The "first in class" product for low complexity automated NAATs for detection of resistance to INH and second-line anti-TB drugs is the Xpert MTB/XDR Assay (Cepheid, Sunnyvale, USA). This test uses a cartridge designed for the GeneXpert instrument to detect resistance to INH, FQs, ETO and second-line injectable drugs (AMK, kanamycin and capreomycin). However, unlike Xpert MTB/RIF and Xpert MTB/RIF Ultra, which are performed on a GeneXpert instrument that can detect 6 colours, the new test requires a 10-colour GeneXpert instrument. There is an option to combine the 6 and 10-colour systems through a common computer. A bioequivalence study of Xpert MTB/RIF and Xpert MTB/RIF Ultra on the 6- and 10-colour system will be reviewed by WHO later in 2021 and guidance will then be provided.
The low complexity automated NAAT is intended for use as a follow-on test in specimens determined to be MTBC-positive; it offers the chance to improve access to rapid DST in intermediate and even peripheral laboratories. The Xpert MTB/XDR test provides results in less than 90 minutes, leading to faster time to results than the current standard of care (i.e. LPAs or culture-based phenotypic DST). This NAAT requires the same infrastructure and training of technicians as the other Xpert tests.

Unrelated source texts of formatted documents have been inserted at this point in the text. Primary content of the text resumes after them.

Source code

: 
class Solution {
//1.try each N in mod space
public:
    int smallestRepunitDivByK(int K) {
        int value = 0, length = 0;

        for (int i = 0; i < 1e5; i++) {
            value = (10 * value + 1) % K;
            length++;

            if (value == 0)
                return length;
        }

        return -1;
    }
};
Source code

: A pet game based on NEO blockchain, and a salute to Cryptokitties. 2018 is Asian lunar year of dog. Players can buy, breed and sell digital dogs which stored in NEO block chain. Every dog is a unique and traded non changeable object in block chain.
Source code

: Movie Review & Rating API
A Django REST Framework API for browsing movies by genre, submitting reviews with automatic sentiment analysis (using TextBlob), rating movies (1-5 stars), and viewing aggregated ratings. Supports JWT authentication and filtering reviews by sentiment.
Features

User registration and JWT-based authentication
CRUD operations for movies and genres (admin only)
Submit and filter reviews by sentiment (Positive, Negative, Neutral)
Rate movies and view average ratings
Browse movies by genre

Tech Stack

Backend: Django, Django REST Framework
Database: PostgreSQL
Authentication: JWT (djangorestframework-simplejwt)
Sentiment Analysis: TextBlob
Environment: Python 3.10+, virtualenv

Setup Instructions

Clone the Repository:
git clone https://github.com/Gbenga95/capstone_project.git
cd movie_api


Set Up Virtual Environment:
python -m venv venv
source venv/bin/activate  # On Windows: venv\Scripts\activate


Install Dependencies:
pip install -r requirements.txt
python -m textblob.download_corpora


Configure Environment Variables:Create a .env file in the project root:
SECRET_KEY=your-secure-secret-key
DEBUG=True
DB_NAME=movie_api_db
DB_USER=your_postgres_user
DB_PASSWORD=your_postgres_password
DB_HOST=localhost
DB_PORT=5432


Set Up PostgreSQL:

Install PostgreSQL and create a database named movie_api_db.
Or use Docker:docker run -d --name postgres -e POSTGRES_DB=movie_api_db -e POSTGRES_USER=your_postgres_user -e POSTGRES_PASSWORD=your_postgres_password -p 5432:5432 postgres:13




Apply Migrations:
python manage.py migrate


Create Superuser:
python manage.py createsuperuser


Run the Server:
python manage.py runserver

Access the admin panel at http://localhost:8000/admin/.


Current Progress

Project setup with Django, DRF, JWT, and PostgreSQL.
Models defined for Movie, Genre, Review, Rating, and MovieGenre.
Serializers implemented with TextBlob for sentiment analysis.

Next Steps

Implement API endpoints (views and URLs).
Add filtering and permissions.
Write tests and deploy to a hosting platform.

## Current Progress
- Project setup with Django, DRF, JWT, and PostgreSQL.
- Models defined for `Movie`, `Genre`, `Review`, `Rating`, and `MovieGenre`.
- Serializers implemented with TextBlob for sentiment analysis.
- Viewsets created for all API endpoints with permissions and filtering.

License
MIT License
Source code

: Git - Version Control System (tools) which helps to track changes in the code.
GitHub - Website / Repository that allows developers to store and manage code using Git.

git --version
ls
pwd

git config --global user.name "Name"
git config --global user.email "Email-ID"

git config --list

The overall pooled sensitivity for detection of INH resistance was 94% (95% CI: 89-97%) and specificity was 98% (95% CI: 95-99%) (Table 3.3). Overall pooled sensitivity for detection of FQ resistance was 93% (95% CI: 88-96%) and specificity was 98% (95% CI: 94-99%) (Table 3.4). Thus, Xpert MTB/XDR could be used as a reflex test to complement existing technologies that only test for RIF resistance, allowing the rapid and accurate detection of resistance to INH and FQ in cases of RIF-susceptible TB, and of resistance to FQ, INH, ETO and AMK in cases of RR-TB. The package insert includes the use of the test on culture isolates; performance based on the FIND study - see Web Annex 4.15 in (5)¹⁶ - confirms this potential use case. However, the primary purpose of this test is to achieve rapid and early detection of resistance, and recommendations are for use directly on clinical specimens. Appendix 2 provides an information sheet summarizing this test.
WHO recommends the use of low complexity automated NAATs for detection of resistance to INH and second-line anti-TB drugs in the following situations (5):
- In people with bacteriologically confirmed pulmonary TB, low complexity automated NAATs in sputum may be used for initial detection of resistance to INH and FQs, rather than culture-based phenotypic DST.

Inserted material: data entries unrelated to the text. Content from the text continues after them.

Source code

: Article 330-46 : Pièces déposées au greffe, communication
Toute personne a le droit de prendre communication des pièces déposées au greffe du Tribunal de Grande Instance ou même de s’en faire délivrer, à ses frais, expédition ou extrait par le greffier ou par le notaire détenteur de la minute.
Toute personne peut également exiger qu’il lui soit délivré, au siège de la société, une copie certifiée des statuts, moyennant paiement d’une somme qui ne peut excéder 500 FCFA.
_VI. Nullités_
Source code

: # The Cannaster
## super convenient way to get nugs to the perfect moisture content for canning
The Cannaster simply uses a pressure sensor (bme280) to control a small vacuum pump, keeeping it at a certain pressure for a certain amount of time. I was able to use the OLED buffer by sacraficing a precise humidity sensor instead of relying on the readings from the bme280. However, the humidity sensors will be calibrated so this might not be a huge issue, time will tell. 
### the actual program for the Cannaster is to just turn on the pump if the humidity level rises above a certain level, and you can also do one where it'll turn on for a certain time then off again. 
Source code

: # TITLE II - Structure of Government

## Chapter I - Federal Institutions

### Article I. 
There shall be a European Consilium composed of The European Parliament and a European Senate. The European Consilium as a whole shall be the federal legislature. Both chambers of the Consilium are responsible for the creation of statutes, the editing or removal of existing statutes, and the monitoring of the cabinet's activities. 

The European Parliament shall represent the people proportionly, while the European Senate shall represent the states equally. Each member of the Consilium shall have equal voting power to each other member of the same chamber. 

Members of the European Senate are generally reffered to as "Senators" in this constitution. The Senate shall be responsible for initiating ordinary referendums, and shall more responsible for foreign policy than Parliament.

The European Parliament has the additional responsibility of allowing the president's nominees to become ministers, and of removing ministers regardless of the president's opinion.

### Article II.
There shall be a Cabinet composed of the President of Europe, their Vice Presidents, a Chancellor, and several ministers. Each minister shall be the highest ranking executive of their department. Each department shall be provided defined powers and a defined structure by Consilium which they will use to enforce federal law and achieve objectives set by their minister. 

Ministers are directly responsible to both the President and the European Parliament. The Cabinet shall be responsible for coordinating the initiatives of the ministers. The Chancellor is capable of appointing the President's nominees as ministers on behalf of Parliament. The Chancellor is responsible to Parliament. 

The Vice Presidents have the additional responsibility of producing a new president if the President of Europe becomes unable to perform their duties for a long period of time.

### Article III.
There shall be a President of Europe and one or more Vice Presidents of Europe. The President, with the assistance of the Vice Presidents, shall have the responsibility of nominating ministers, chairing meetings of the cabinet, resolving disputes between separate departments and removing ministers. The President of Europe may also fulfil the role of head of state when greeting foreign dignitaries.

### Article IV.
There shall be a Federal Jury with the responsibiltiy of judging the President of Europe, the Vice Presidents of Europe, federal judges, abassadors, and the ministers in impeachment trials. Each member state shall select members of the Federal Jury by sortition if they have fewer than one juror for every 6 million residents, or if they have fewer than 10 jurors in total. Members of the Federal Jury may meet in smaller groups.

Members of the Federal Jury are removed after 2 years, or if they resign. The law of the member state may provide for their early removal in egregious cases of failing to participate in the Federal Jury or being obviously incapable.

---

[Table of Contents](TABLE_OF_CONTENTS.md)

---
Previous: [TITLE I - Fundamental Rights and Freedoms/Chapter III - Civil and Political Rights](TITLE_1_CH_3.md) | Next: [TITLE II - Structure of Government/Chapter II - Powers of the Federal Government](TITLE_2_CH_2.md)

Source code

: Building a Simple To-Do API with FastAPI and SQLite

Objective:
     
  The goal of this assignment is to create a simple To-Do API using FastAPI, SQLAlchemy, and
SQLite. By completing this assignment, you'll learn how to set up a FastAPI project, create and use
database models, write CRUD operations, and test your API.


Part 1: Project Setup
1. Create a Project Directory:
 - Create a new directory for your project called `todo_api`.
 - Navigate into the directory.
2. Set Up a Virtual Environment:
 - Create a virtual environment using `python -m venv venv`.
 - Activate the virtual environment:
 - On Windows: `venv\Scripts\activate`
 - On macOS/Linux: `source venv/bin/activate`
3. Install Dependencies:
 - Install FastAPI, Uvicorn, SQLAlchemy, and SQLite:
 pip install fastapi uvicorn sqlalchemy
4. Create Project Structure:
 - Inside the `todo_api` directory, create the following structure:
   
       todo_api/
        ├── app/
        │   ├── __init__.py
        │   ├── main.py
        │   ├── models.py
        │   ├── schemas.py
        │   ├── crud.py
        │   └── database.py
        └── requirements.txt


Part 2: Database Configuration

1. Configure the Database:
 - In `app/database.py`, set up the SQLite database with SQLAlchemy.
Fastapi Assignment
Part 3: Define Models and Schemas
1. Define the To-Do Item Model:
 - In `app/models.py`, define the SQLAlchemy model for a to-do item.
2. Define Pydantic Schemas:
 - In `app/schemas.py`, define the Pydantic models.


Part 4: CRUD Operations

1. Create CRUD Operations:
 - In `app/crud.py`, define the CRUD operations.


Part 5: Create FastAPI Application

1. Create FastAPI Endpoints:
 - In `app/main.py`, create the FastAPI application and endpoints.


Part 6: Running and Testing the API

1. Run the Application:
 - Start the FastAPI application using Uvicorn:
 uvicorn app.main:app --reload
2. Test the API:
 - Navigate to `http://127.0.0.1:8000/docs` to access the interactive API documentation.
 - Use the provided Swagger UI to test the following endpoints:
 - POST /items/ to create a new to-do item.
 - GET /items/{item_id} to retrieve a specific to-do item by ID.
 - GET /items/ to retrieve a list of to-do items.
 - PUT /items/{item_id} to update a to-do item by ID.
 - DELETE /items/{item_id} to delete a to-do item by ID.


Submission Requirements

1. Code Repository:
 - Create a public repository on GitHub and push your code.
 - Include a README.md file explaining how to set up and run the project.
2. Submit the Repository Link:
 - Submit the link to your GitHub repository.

- In people with bacteriologically confirmed pulmonary TB and resistance to RIF, low complexity automated NAATs in sputum may be used for initial detection of resistance to ETO, rather than DNA sequencing of the inhA promoter.
- In people with bacteriologically confirmed pulmonary TB and resistance to RIF, low complexity automated NAATs in sputum may be used for initial detection of resistance to AMK, rather than culture-based phenotypic DST.

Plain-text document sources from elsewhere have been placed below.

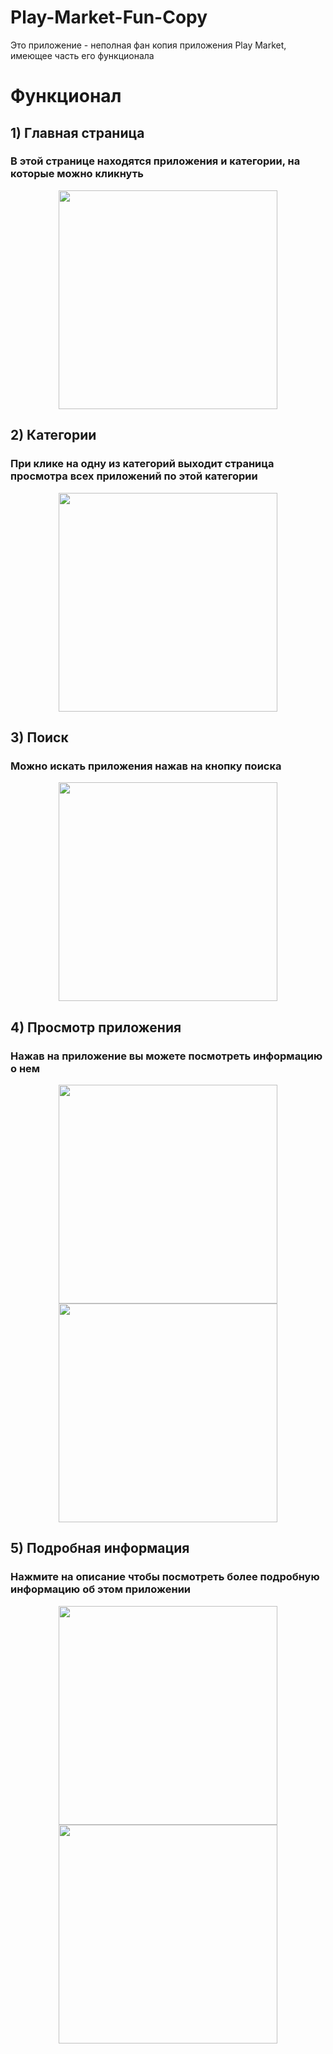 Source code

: # Play-Market-Fun-Copy
Это приложение - неполная фан копия приложения Play Market, имеющее часть его функционала

# Функционал
## 1) Главная страница
### В этой странице находятся приложения и категории, на которые можно кликнуть
<p align="center">
  <img src="https://github.com/XcenaX/Play-Market-Fun-Copy/blob/master/images/image1.jpg" width="350">
</p>

## 2) Категории
### При клике на одну из категорий выходит страница просмотра всех приложений по этой категории
<p align="center">
  <img src="https://github.com/XcenaX/Play-Market-Fun-Copy/blob/master/images/image6.jpg" width="350">
</p>

## 3) Поиск
### Можно искать приложения нажав на кнопку поиска
<p align="center">
  <img src="https://github.com/XcenaX/Play-Market-Fun-Copy/blob/master/images/image2.jpg" width="350">
</p>

## 4) Просмотр приложения
### Нажав на приложение вы можете посмотреть информацию о нем
<p align="center">
  <img src="https://github.com/XcenaX/Play-Market-Fun-Copy/blob/master/images/image3.jpg" width="350">
  <img src="https://github.com/XcenaX/Play-Market-Fun-Copy/blob/master/images/image4.jpg" width="350">
</p>

## 5) Подробная информация
### Нажмите на описание чтобы посмотреть более подробную информацию об этом приложении
<p align="center">
  <img src="https://github.com/XcenaX/Play-Market-Fun-Copy/blob/master/images/image5.jpg" width="350">
  <img src="https://github.com/XcenaX/Play-Market-Fun-Copy/blob/master/images/image7.jpg" width="350">
</p>

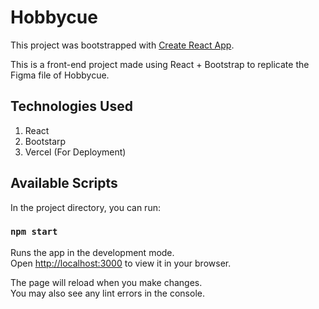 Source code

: # Hobbycue

This project was bootstrapped with [Create React App](https://github.com/facebook/create-react-app).

This is a front-end project made using React + Bootstrap to replicate the Figma file of Hobbycue.

## Technologies Used

1. React
2. Bootstarp
3. Vercel (For Deployment)

## Available Scripts

In the project directory, you can run:

### `npm start`

Runs the app in the development mode.\
Open [http://localhost:3000](http://localhost:3000) to view it in your browser.

The page will reload when you make changes.\
You may also see any lint errors in the console.
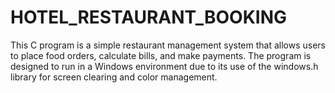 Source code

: # HOTEL_RESTAURANT_BOOKING
This C program is a simple restaurant management system that allows users to place food orders, calculate bills, and make payments. The program is designed to run in a Windows environment due to its use of the windows.h library for screen clearing and color management.  
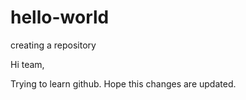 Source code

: # hello-world
creating a repository

Hi team,

Trying to learn github. Hope this changes are updated.
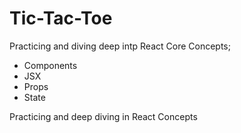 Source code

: # Tic-Tac-Toe

Practicing and diving deep intp React Core Concepts; 
- Components
- JSX
- Props
- State

Practicing and deep diving in React Concepts



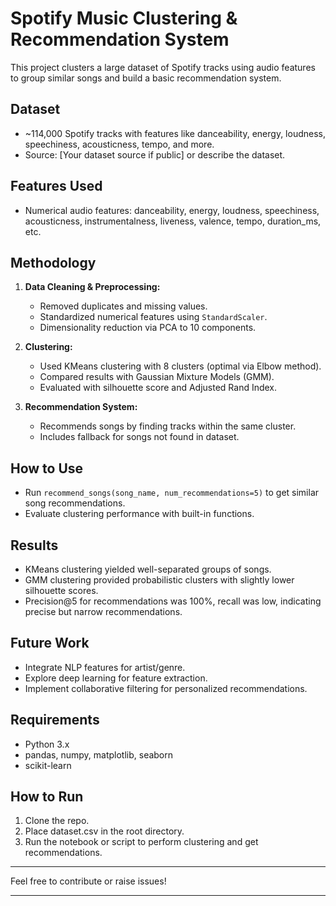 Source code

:# Spotify Music Clustering & Recommendation System

This project clusters a large dataset of Spotify tracks using audio features to group similar songs and build a basic recommendation system.

## Dataset

- ~114,000 Spotify tracks with features like danceability, energy, loudness, speechiness, acousticness, tempo, and more.
- Source: [Your dataset source if public] or describe the dataset.

## Features Used

- Numerical audio features: danceability, energy, loudness, speechiness, acousticness, instrumentalness, liveness, valence, tempo, duration_ms, etc.

## Methodology

1. **Data Cleaning & Preprocessing:**
   - Removed duplicates and missing values.
   - Standardized numerical features using `StandardScaler`.
   - Dimensionality reduction via PCA to 10 components.

2. **Clustering:**
   - Used KMeans clustering with 8 clusters (optimal via Elbow method).
   - Compared results with Gaussian Mixture Models (GMM).
   - Evaluated with silhouette score and Adjusted Rand Index.

3. **Recommendation System:**
   - Recommends songs by finding tracks within the same cluster.
   - Includes fallback for songs not found in dataset.

## How to Use

- Run `recommend_songs(song_name, num_recommendations=5)` to get similar song recommendations.
- Evaluate clustering performance with built-in functions.

## Results

- KMeans clustering yielded well-separated groups of songs.
- GMM clustering provided probabilistic clusters with slightly lower silhouette scores.
- Precision@5 for recommendations was 100%, recall was low, indicating precise but narrow recommendations.

## Future Work

- Integrate NLP features for artist/genre.
- Explore deep learning for feature extraction.
- Implement collaborative filtering for personalized recommendations.

## Requirements

- Python 3.x
- pandas, numpy, matplotlib, seaborn
- scikit-learn

## How to Run

1. Clone the repo.
2. Place dataset.csv in the root directory.
3. Run the notebook or script to perform clustering and get recommendations.

---

Feel free to contribute or raise issues!

---

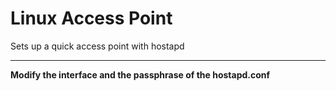 # Linux Access Point
Sets up a quick access point with hostapd

----------------------------------------------------------------

**Modify the interface and the passphrase of the hostapd.conf**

- These recommendations are based on the evidence of diagnostic accuracy in sputum of adults with bacteriologically confirmed pulmonary TB, with or without RIF resistance.
- The recommendations are extrapolated for adolescents and children based on the generalization of data from adults.
- The recommendations apply to PLHIV (studies included a varying proportion of such people). Data stratified by HIV status were not available.
- The recommendations are extrapolated to people with extrapulmonary TB and testing of non-sputum samples was considered appropriate, which affects the certainty. The panel did not evaluate test accuracy in non-sputum samples directly, including in children. However, extrapolation was considered appropriate given that WHO recommendations exist for similar technologies for use on non-sputum samples (e.g. Xpert MTB/RIF and Xpert Ultra).